This abstract reminded me of a recent project.
Over the summer, we worked with a community team that spent just over 40% of their time creating content for members.
They were creating videos, webinars, playbooks, announcements, writing personal blog posts, etc…
But they hadn’t ever checked which content was most helpful to members. They simply kept pumping out more of it.
We suspected this was overkill but needed the data to prove it.
So we ran three simple analyses.
The first was a simple regression analysis. We clustered the content into groups by the medium (videos, webinars etc..) and looked to see which type of content received the most helpful votes.
Next, we did the same analysis but clustered the content by topic.
Finally, we interviewed a handful of community members and asked them to recall which content they had found most useful within the past few years.

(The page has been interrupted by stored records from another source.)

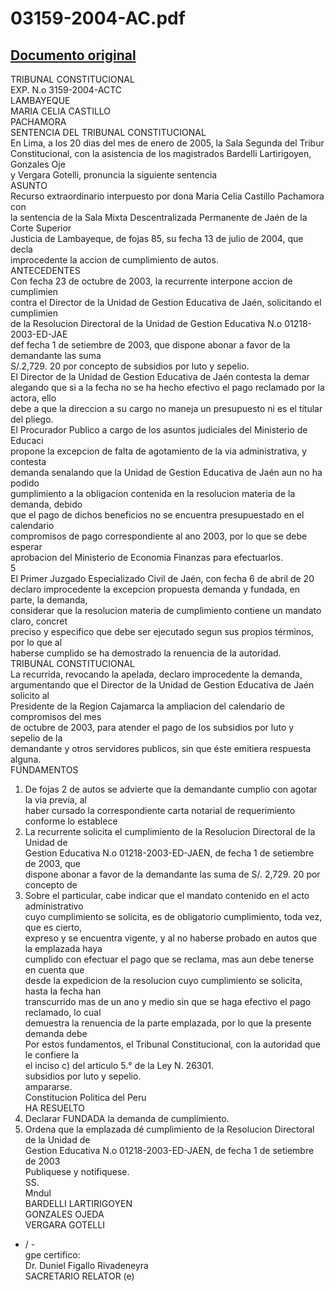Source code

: 
03159-2004-AC.pdf
=================
  
[Documento original](https://tc.gob.pe/jurisprudencia/2005/03159-2004-AC.pdf)  
---  
TRIBUNAL CONSTITUCIONAL  
EXP. N.o 3159-2004-ACTC  
LAMBAYEQUE  
MARIA CELIA CASTILLO  
PACHAMORA  
SENTENCIA DEL TRIBUNAL CONSTITUCIONAL  
En Lima, a los 20 dias del mes de enero de 2005, la Sala Segunda del Tribur  
Constitucional, con la asistencia de los magistrados Bardelli Lartirigoyen, Gonzales Oje  
y Vergara Gotelli, pronuncia la siguiente sentencia  
ASUNTO  
Recurso extraordinario interpuesto por dona Maria Celia Castillo Pachamora con  
la sentencia de la Sala Mixta Descentralizada Permanente de Jaén de la Corte Superior  
Justicia de Lambayeque, de fojas 85, su fecha 13 de julio de 2004, que decla  
improcedente la accion de cumplimiento de autos.  
ANTECEDENTES  
Con fecha 23 de octubre de 2003, la recurrente interpone accion de cumplimien  
contra el Director de la Unidad de Gestion Educativa de Jaén, solicitando el cumplimien  
de la Resolucion Directoral de la Unidad de Gestion Educativa N.o 01218-2003-ED-JAE  
def fecha 1 de setiembre de 2003, que dispone abonar a favor de la demandante las suma  
S/.2,729. 20 por concepto de subsidios por luto y sepelio.  
El Director de la Unidad de Gestion Educativa de Jaén contesta la demar  
alegando que si a la fecha no se ha hecho efectivo el pago reclamado por la actora, ello  
debe a que la direccion a su cargo no maneja un presupuesto ni es el titular del pliego.  
El Procurador Publico a cargo de los asuntos judiciales del Ministerio de Educaci  
propone la excepcion de falta de agotamiento de la via administrativa, y contesta  
demanda senalando que la Unidad de Gestion Educativa de Jaén aun no ha podido  
gumplimiento a la obligacion contenida en la resolucion materia de la demanda, debido  
que el pago de dichos beneficios no se encuentra presupuestado en el calendario  
compromisos de pago correspondiente al ano 2003, por lo que se debe esperar  
aprobacion del Ministerio de Economia Finanzas para efectuarlos.  
5  
El Primer Juzgado Especializado Civil de Jaén, con fecha 6 de abril de 20  
declaro improcedente la excepcion propuesta demanda y fundada, en parte, la demanda,  
considerar que la resolucion materia de cumplimiento contiene un mandato claro, concret  
preciso y especifico que debe ser ejecutado segun sus propios términos, por lo que al  
haberse cumplido se ha demostrado la renuencia de la autoridad.  
TRIBUNAL CONSTITUCIONAL  
La recurrida, revocando la apelada, declaro improcedente la demanda,  
argumentando que el Director de la Unidad de Gestion Educativa de Jaén solicito al  
Presidente de la Region Cajamarca la ampliacion del calendario de compromisos del mes  
de octubre de 2003, para atender el pago de los subsidios por luto y sepelio de la  
demandante y otros servidores publicos, sin que éste emitiera respuesta alguna.  
FUNDAMENTOS  
1. De fojas 2 de autos se advierte que la demandante cumplio con agotar la via previa, al  
haber cursado la correspondiente carta notarial de requerimiento conforme lo establece  
2. La recurrente solicita el cumplimiento de la Resolucion Directoral de la Unidad de  
Gestion Educativa N.o 01218-2003-ED-JAEN, de fecha 1 de setiembre de 2003, que  
dispone abonar a favor de la demandante las suma de S/. 2,729. 20 por concepto de  
3. Sobre el particular, cabe indicar que el mandato contenido en el acto administrativo  
cuyo cumplimiento se solicita, es de obligatorio cumplimiento, toda vez, que es cierto,  
expreso y se encuentra vigente, y al no haberse probado en autos que la emplazada haya  
cumplido con efectuar el pago que se reclama, mas aun debe tenerse en cuenta que  
desde la expedicion de la resolucion cuyo cumplimiento se solicita, hasta la fecha han  
transcurrido mas de un ano y medio sin que se haga efectivo el pago reclamado, lo cual  
demuestra la renuencia de la parte emplazada, por lo que la presente demanda debe  
Por estos fundamentos, el Tribunal Constitucional, con la autoridad que le confiere la  
el inciso c) del articulo 5.° de la Ley N. 26301.  
subsidios por luto y sepelio.  
ampararse.  
Constitucion Politica del Peru  
HA RESUELTO  
1. Declarar FUNDADA la demanda de cumplimiento.  
2. Ordena que la emplazada dé cumplimiento de la Resolucion Directoral de la Unidad de  
Gestion Educativa N.o 01218-2003-ED-JAEN, de fecha 1 de setiembre de 2003  
Publiquese y notifiquese.  
SS.  
Mndul  
BARDELLI LARTIRIGOYEN  
GONZALES OJEDA  
VERGARA GOTELLI  
- / -  
gpe certifico:  
Dr. Duniel Figallo Rivadeneyra  
SACRETARIO RELATOR (e)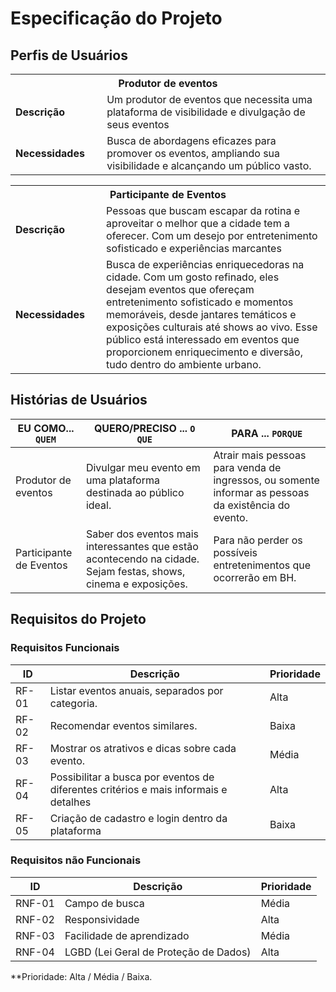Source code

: # Especificação do Projeto

## Perfis de Usuários

<table>
<tbody>
<tr align=center>
<th colspan="2">Produtor de eventos </th>
</tr>
<tr>
<td width="150px"><b>Descrição</b></td>
<td width="600px">Um produtor de eventos que necessita uma plataforma  de visibilidade e divulgação de seus eventos
</td>
</tr>
<tr>
<td><b>Necessidades</b></td>
<td>Busca de abordagens eficazes para promover os eventos, ampliando sua visibilidade e alcançando um público vasto.
</td>
</tr>
</tbody>
</table>

<table>
<tbody>
<tr align=center>
<th colspan="2">Participante de Eventos
</th>
</tr>
<tr>
<td width="150px"><b>Descrição</b></td>
<td width="600px">Pessoas que buscam escapar da rotina e aproveitar o melhor que a cidade tem a oferecer. Com um desejo por entretenimento sofisticado e experiências marcantes
</td>
</tr>
<tr>
<td><b>Necessidades</b></td>
<td>Busca de experiências enriquecedoras na cidade. Com um gosto refinado, eles desejam eventos que ofereçam entretenimento sofisticado e momentos memoráveis, desde jantares temáticos e exposições culturais até shows ao vivo. Esse público está interessado em eventos que proporcionem enriquecimento e diversão, tudo dentro do ambiente urbano.
</td>
</tr>
</tbody>
</table>

## Histórias de Usuários

| EU COMO... `QUEM`       | QUERO/PRECISO ... `O QUE`                                                                                       | PARA ... `PORQUE`                                                                                    |
| ----------------------- | --------------------------------------------------------------------------------------------------------------- | ---------------------------------------------------------------------------------------------------- |
| Produtor de eventos     | Divulgar meu evento em uma plataforma destinada ao público ideal.                                               | Atrair mais pessoas para venda de ingressos, ou somente informar as pessoas da existência do evento. |
| Participante de Eventos | Saber dos eventos mais interessantes que estão acontecendo na cidade. Sejam festas, shows, cinema e exposições. | Para não perder os possíveis entretenimentos que ocorrerão em BH.                                    |

## Requisitos do Projeto


### Requisitos Funcionais

| ID    | Descrição                                                                           | Prioridade |
| ----- | ----------------------------------------------------------------------------------- | ---------- |
| RF-01 | Listar eventos anuais, separados por categoria.                                     | Alta       |
| RF-02 | Recomendar eventos similares.                                                       | Baixa      |
| RF-03 | Mostrar os atrativos e dicas sobre cada evento.                                     | Média      |
| RF-04 | Possibilitar a busca por eventos de diferentes critérios e mais informais e detalhes| Alta       |
| RF-05 | Criação de cadastro e login dentro da plataforma                                    | Baixa      |

### Requisitos não Funcionais

| ID     | Descrição                             | Prioridade |
| ------ | ------------------------------------- | ---------- |
| RNF-01 | Campo de busca                        | Média      |
| RNF-02 | Responsividade                        | Alta       |
| RNF-03 | Facilidade de aprendizado             | Média      |
| RNF-04 | LGBD (Lei Geral de Proteção de Dados) | Alta       |

\*\*Prioridade: Alta / Média / Baixa.
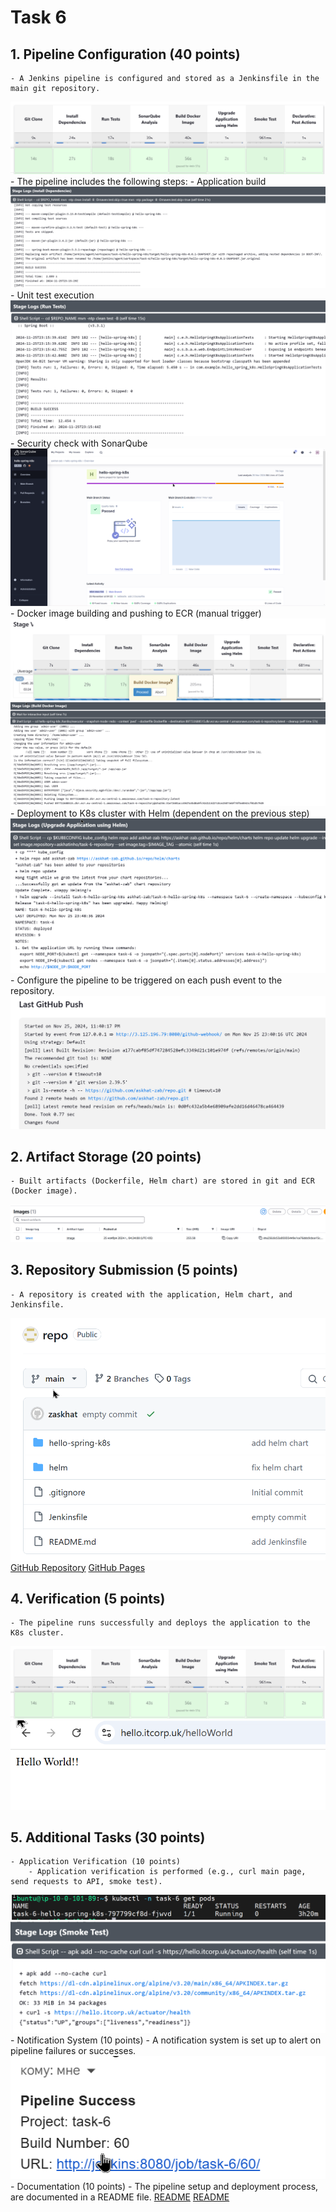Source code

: # Task 6


## 1. **Pipeline Configuration (40 points)**
    - A Jenkins pipeline is configured and stored as a Jenkinsfile in the main git repository.
![Jenkins pipeline](images/0_pipeline.png)
    - The pipeline includes the following steps:
        - Application build
![Application build](images/1_build.png)
        - Unit test execution
![Unit test execution](images/2_unit_test.png)
        - Security check with SonarQube
![SonarQube](images/3_sonarqube.png)
        - Docker image building and pushing to ECR (manual trigger)
![Dockerize](images/4_dockerize_1.png)
![Dockerize](images/4_dockerize_2.png)
        - Deployment to K8s cluster with Helm (dependent on the previous step)
![Helm install](images/5_deploy.png)
        - Configure the pipeline to be triggered on each push event to the repository.
![Trigger](images/12_trigger.png)


## 2. **Artifact Storage (20 points)**
    - Built artifacts (Dockerfile, Helm chart) are stored in git and ECR (Docker image).
![Built artifacts](images/6_artifact.png)


## 3. **Repository Submission (5 points)**
    - A repository is created with the application, Helm chart, and Jenkinsfile.
![Repository](images/7_repo.png)
[GitHub Repository](https://github.com/askhat-zab/repo)
[GitHub Pages](https://askhat-zab.github.io/repo/)


## 4. **Verification (5 points)**
    - The pipeline runs successfully and deploys the application to the K8s cluster.
![Jenkins pipeline](images/0_pipeline.png)
![Application](images/8_app.png)


## 5. **Additional Tasks (30 points)**
    - Application Verification (10 points)
        - Application verification is performed (e.g., curl main page, send requests to API, smoke test).
![Get pods](images/9_k_get_pods.png)
![Curl](images/10_smoke_test.png)
    - Notification System (10 points)
        - A notification system is set up to alert on pipeline failures or successes.
![Email](images/11_email.png)
    - Documentation (10 points)
        - The pipeline setup and deployment process, are documented in a README file.
[README](https://github.com/askhat-zab/rsschool-devops-course-tasks/blob/task_6/README.md)
[README](https://github.com/askhat-zab/repo/blob/main/README.md)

The first analysis showed playbooks were by far the most popular type of content. Announcements scored dead-last (despite the team having to spend the most amount of time jumping through numerous internal hurdles to post these).
The second showed newcomer level content received slightly more helpful votes than any other type.
The interviews, however, yielded the most fascinating insight; community members couldn’t keep up. They would bookmark material which seemed really useful but never get around to reading it. This made them feel bad.
In short, the effort the community team was putting into creating lots of fresh content was making members feel bad.
We ran a follow-up analysis and discovered the number of helpful votes had declined in recent years in an almost inverse proportion to the quantity of content created.
We then used this data to drastically cut down on the quantity of content created, stop publishing announcements, and double-down on the playbooks and newcomer-level material.
This kind of analysis isn’t especially difficult to do and can help you save time while giving members a better experience.